A ponto dos líderes catalães afirmarem agora que, caso Madrid impeça a realização do referendo, eles estariam decididos a proclamar unilateralmente a independência.

Mas esta é uma estratégia de resultado duvidoso, já que – sempre segundo as sondagens – uma tal medida só teria o apoio de 35% da população, contra 61% que se lhe opõem.

Em contrapartida, a esmagadora maioria – mais de 70% – estão igualmente contra as tentativas de Madrid de impedir a consulta popular.

Um jogo perigoso

Tudo somado, em que ficamos?

Aparentemente, trata-se de um jogo em boa parte simulado de parte e de outra – um dos lados ameaçando separar-se, o outro ameaçando intervir, para ver quem cede primeiro.
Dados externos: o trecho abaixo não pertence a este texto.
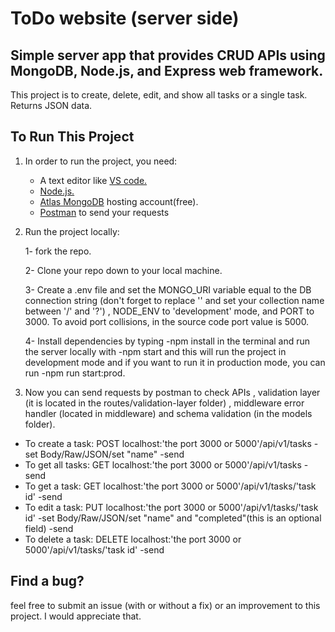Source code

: # ToDo website (server side)
## Simple server app that provides CRUD APIs using MongoDB, Node.js, and Express web framework.

This project is to create, delete, edit, and show all tasks or a single task. Returns JSON data.

## To Run This Project

1. In order to run the project, you need:
    - A text editor like <a href="https://code.visualstudio.com/">VS code.</a>
    - <a href="https://nodejs.org/en">Node.js.</a>
    - <a href="https://www.mongodb.com/atlas/database">Atlas MongoDB</a> hosting account(free).
    - <a href="https://www.postman.com/">Postman</a> to send your requests


3. Run the project locally:

    1- fork the repo.
    
    2- Clone your repo down to your local machine.
    
    3- Create a .env file and set the MONGO_URI variable equal to the DB connection string
    (don't forget to replace '<password>' and set your collection name between '/' and '?')
    , NODE_ENV to 'development' mode, and PORT to 3000. To avoid port collisions,
     in the source code port value is 5000.

    4- Install dependencies by typing -npm install in the terminal
     and run the server locally with -npm start and this will run
     the project in development mode and if you want to run it in production mode, you can
     run -npm run start:prod.


4. Now you can send requests by postman to check APIs
   , validation layer (it is located in the routes/validation-layer folder)
   , middleware error handler (located in middleware)
   and schema validation (in the models folder).

- To create a task: POST localhost:'the port 3000 or 5000'/api/v1/tasks -set Body/Raw/JSON/set "name" -send
- To get all tasks: GET localhost:'the port 3000 or 5000'/api/v1/tasks -send
- To get a task: GET localhost:'the port 3000 or 5000'/api/v1/tasks/'task id' -send
- To edit a task: PUT localhost:'the port 3000 or 5000'/api/v1/tasks/'task id' -set Body/Raw/JSON/set "name" 
  and "completed"(this is an optional field) -send
- To delete a task: DELETE localhost:'the port 3000 or 5000'/api/v1/tasks/'task id' -send

## Find a bug?
feel free to submit an issue (with or without a fix) or an improvement to this project. I would appreciate that.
Em Barcelona, o governo de Carles Puidgemont pretende ainda mais autonomia, incluindo fiscal e financeira, para se poder furtar à participação no esforço conjunto de apoio a regiões mais desfavorecidas como a Andaluzia, por exemplo.

Por seu turno, em Madrid, o governo conservador minoritário de Mariano Rajoy tem que mostrar decisão e traçar uma linha vermelha para que outros não se sintam tentados a enveredar pelo mesmo caminho.

Suspeito que nem um nem outro queiram ir demasiado longe nas ameaças já que ambos terão muito a perder se o jogo sair fora de controlo. Por isso os dois teriam toda a vantagem em reconduzir o confronto ao plano da livre expressão da vontade dos catalães.

Pode-se argumentar em favor e contra a independência da Catalunha – os problemas que daí derivariam, numa primeira fase:

  • as desvantagens para a Espanha, que veria partir um quinto do seu PIB e uma das regiões mais inovadoras e com maior iniciativa empresarial, na vanguarda da revolução tecnológica e do design…
  • as grandes dificuldades para os catalães, até tudo se reajustar, a começar pelos pagamentos aos funcionários públicos e reformados… e a terminar na turbulência no que respeita à sua ligação à União Europeia e à moeda única…

Pode-se argumentar tudo isso, considerar as vantagens e desvantagens, ser a favor ou contra. O que ninguém tem o direito é de decidir à margem ou contra a vontade maioritária das pessoas – por isso, líderes independentistas e governo central de Espanha – deixem a Catalunha decidir!